Your task is to quote the listing below exactly, beginning with its first line and ending on the line bearing "- 适当引入前端框架或库，提升用户体验".

• **Input records**:
▼

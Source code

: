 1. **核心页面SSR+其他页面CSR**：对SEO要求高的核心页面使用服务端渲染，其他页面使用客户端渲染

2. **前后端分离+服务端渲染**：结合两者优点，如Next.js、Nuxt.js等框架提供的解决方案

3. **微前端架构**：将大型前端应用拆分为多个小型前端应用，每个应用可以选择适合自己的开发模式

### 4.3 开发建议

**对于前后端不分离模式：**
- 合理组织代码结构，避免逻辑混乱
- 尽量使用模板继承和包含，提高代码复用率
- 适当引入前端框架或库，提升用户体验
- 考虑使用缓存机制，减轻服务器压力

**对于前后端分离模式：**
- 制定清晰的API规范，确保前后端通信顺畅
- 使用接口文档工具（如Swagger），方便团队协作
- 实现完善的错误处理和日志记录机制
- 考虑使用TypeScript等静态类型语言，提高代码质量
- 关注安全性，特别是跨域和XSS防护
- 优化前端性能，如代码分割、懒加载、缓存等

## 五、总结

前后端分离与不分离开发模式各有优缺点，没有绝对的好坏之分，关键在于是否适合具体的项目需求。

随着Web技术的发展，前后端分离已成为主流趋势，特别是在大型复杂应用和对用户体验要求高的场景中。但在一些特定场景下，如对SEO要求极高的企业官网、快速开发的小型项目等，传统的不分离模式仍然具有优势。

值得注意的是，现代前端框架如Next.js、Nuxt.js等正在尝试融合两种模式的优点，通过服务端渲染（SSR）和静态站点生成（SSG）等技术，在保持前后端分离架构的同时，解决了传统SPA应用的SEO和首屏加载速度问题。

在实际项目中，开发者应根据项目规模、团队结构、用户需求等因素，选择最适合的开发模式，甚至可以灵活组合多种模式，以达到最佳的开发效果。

▲

• **Solved problem**:
Source code

: 1. **核心页面SSR+其他页面CSR**：对SEO要求高的核心页面使用服务端渲染，其他页面使用客户端渲染

2. **前后端分离+服务端渲染**：结合两者优点，如Next.js、Nuxt.js等框架提供的解决方案

3. **微前端架构**：将大型前端应用拆分为多个小型前端应用，每个应用可以选择适合自己的开发模式

### 4.3 开发建议

**对于前后端不分离模式：**
- 合理组织代码结构，避免逻辑混乱
- 尽量使用模板继承和包含，提高代码复用率
- 适当引入前端框架或库，提升用户体验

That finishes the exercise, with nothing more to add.